Kernel breakdown

I need confirmation or correction for my understanding on how kernel is executed. OpenCL version being 1.1.

The kernel is executed line by line in all work items, even when part of the code is encapsulated inside if() condition statement. Kernels which fail the condition statement just ignore the code encapsulated inside the condition statement and advance along with the other work items. And this happens with loops too where if one work item continues the loop the others will too. This makes the kernel execution time to be the longest execution path.

If that was true then yey for me but here comes my another confusion.

When you are using clEnqueueNDRangeKernel() function you determine the dimensions which are in use as well as the amount of work items each dimension uses which cannot exceed the used device’s max work group item count (in my case my 560 Ti only supports 1024 work items per work group).
So inside the kernel you must give the dimension being used in order to grab the work item’s ID but how do you exactly use this since there is no way identifying which dimension the current work item belongs to as far as I know of when looking at these function Work-Item Built-In Functions

Would I need to create some sort of loop which handles the assignments along multiple dimensions or what?

And finally a bonus question. Why call them work item dimensions? That sounds a bit misleading since I will assume the work item count is for example in my case with 560 Ti 1024 * 1024 * 64 when it actually is 1024 + 1024 + 64. Why not call them lanes or work item partitions. Dimensions is such a confusing description in my opinion.

[QUOTE=EmJayJay;31369]The kernel is executed line by line in all work items, even when part of the code is encapsulated inside if() condition statement. Kernels which fail the condition statement just ignore the code encapsulated inside the condition statement and advance along with the other work items. And this happens with loops too where if one work item continues the loop the others will too. This makes the kernel execution time to be the longest execution path.[/QUOTE]Sort of.
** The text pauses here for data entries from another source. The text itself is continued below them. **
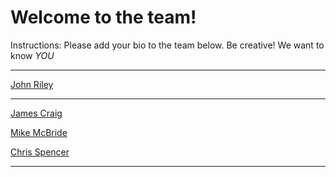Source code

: # Welcome to the team!  

Instructions: Please add your bio to the team below.  Be creative!  We want to know *YOU*

-------------

[John Riley](john-riley.md)

---------

[James Craig](james-craig.md)

[Mike McBride](mike.md)

[Chris Spencer](chris.spencer.md)

---------
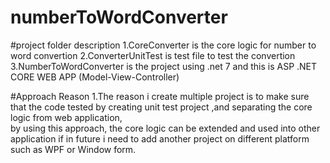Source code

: # numberToWordConverter
#project folder description
1.CoreConverter is the core logic for number to word convertion
2.ConverterUnitTest is test file to test the convertion
3.NumberToWordConverter is the project using .net 7 and this is ASP .NET CORE WEB APP (Model-View-Controller)

#Approach Reason
1.The reason i create multiple project is to make sure that the code tested by creating unit test project ,and separating the core logic from web application,<br/>
by using this approach, the core logic can be extended and used into other application if in future i need to add another project on different platform such as WPF or Window form.

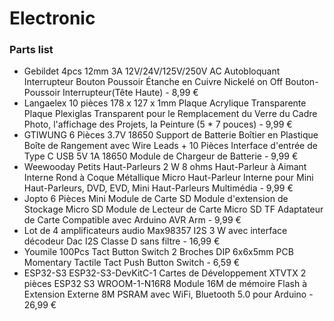# Electronic

### Parts list

* Gebildet 4pcs 12mm 3A 12V/24V/125V/250V AC Autobloquant Interrupteur Bouton Poussoir Étanche en Cuivre Nickelé on Off Bouton-Poussoir Interrupteur(Tête Haute) - 8,99 €
* Langaelex 10 pièces 178 x 127 x 1mm Plaque Acrylique Transparente Plaque Plexiglas Transparent pour le Remplacement du Verre du Cadre Photo, l'affichage des Projets, la Peinture (5 * 7 pouces) - 9,99 €
* GTIWUNG 6 Pièces 3.7V 18650 Support de Batterie Boîtier en Plastique Boîte de Rangement avec Wire Leads + 10 Pièces Interface d'entrée de Type C USB 5V 1A 18650 Module de Chargeur de Batterie - 9,99 €
* Weewooday Petits Haut-Parleurs 2 W 8 ohms Haut-Parleur à Aimant Interne Rond à Coque Métallique Micro Haut-Parleur Interne pour Mini Haut-Parleurs, DVD, EVD, Mini Haut-Parleurs Multimédia - 9,99 €
* Jopto 6 Pièces Mini Module de Carte SD Module d'extension de Stockage Micro SD Module de Lecteur de Carte Micro SD TF Adaptateur de Carte Compatible avec Arduino AVR Arm - 9,99 €
* Lot de 4 amplificateurs audio Max98357 I2S 3 W avec interface décodeur Dac I2S Classe D sans filtre - 16,99 €
* Youmile 100Pcs Tact Button Switch 2 Broches DIP 6x6x5mm PCB Momentary Tactile Tact Push Button Switch - 6,59 €
* ESP32-S3 ESP32-S3-DevKitC-1 Cartes de Développement XTVTX 2 pièces ESP32 S3 WROOM-1-N16R8 Module 16M de mémoire Flash à Extension Externe 8M PSRAM avec WiFi, Bluetooth 5.0 pour Arduino - 26,99 €

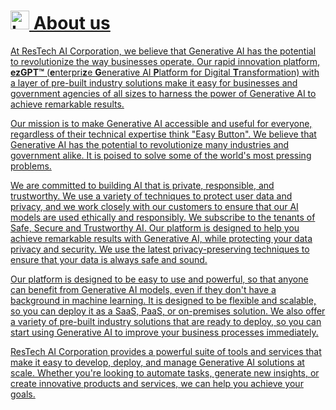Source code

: 
# <span> <a href="https://www.ResTechAI.com/"> <img alt-text="ResTech AI logo" src="https://www.ResTechAI.com/images/logo.png" title="Learn ResTech AI - ezGPT™" height="30rem" width="30rem"> About us</span>
At ResTech AI Corporation, we believe that Generative AI has the potential to revolutionize the way businesses operate. Our rapid innovation platform, **ezGPT™** (**e**nterpri**z**e **G**enerative AI **P**latform for Digital **T**ransformation) with a layer of pre-built industry solutions make it easy for businesses and government agencies of all sizes to harness the power of Generative AI to achieve remarkable results.

Our mission is to make Generative AI accessible and useful for everyone, regardless of their technical expertise think "Easy Button". We believe that Generative AI has the potential to revolutionize many industries and government alike. It is poised to solve some of the world's most pressing problems.

We are committed to building AI that is private, responsible, and trustworthy. We use a variety of techniques to protect user data and privacy, and we work closely with our customers to ensure that our AI models are used ethically and responsibly. We subscribe to the tenants of Safe, Secure and Trustworthy AI. Our platform is designed to help you achieve remarkable results with Generative AI, while protecting your data privacy and security. We use the latest privacy-preserving techniques to ensure that your data is always safe and sound.

Our platform is designed to be easy to use and powerful, so that anyone can benefit from Generative AI models, even if they don't have a background in machine learning. It is designed to be flexible and scalable, so you can deploy it as a SaaS, PaaS, or on-premises solution. We also offer a variety of pre-built industry solutions that are ready to deploy, so you can start using Generative AI to improve your business processes immediately.

ResTech AI Corporation provides a powerful suite of tools and services that make it easy to develop, deploy, and manage Generative AI solutions at scale. Whether you're looking to automate tasks, generate new insights, or create innovative products and services, we can help you achieve your goals.
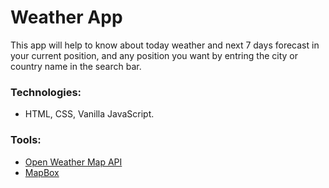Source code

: # Weather App
This app will help to know about today weather and next 7 days forecast in your current position, and any position you want by entring the city or country name in the search bar.

### Technologies:
- HTML, CSS, Vanilla JavaScript.
### Tools:
- [Open Weather Map API](https://openweathermap.org/)
- [MapBox](https://www.mapbox.com/)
There’s no “line by line” as a single CL-C statement might involve multiple HW ISA instructions. Most importantly, the performance penalty from branching depends on how the WIs branch.

Let me use AMD GCN1.x architecture as an example. It mangles “wavefronts” made of 16x4 WIs.
Let’s assume we dispatch work in a 1D index space so get_global_id(0) uniquely identifies each WI.

Example 1: get_global_id(0)%2 take true path, odd WIs always take false path. Result: you pay full price.
Example 2: get_global_id(0)<32 take true path, others false path. Result: you still pay full price.
Example 3: let’s consider 128 WIs, where get_global_id(0)<64 take true path, others false path. Result: no divergent branching; WI>=64 just evaluate if condition and skip the whole thing. In theory. In practice the compiler might “linearize” simple expressions.

[QUOTE=EmJayJay;31369]So inside the kernel you must give the dimension being used in order to grab the work item’s ID but how do you exactly use this since there is no way identifying which dimension the current work item belongs to as far as I know of when looking at these function Work-Item Built-In Functions

Would I need to create some sort of loop which handles the assignments along multiple dimensions or what?[/QUOTE]There’s no way. In practice the amount of dimensions is by design and you need to compute it accurately; at worse, you set some dimensions to have 1 WI.
Anyway, CL2.0 has size_t get_global_linear_id (), you can implement it yourself if you want; it’s not much of a big deal as far as I am concerned.

[QUOTE=EmJayJay;31369]And finally a bonus question. Why call them work item dimensions? That sounds a bit misleading since I will assume the work item count is for example in my case with 560 Ti 1024 * 1024 * 64 when it actually is 1024 + 1024 + 64. Why not call them lanes or work item partitions. Dimensions is such a confusing description in my opinion.[/QUOTE]:confused: I cannot make any sense of this.
If you dispatch an NDRange of 1k1k64 sure you’ll be executing 64M work items.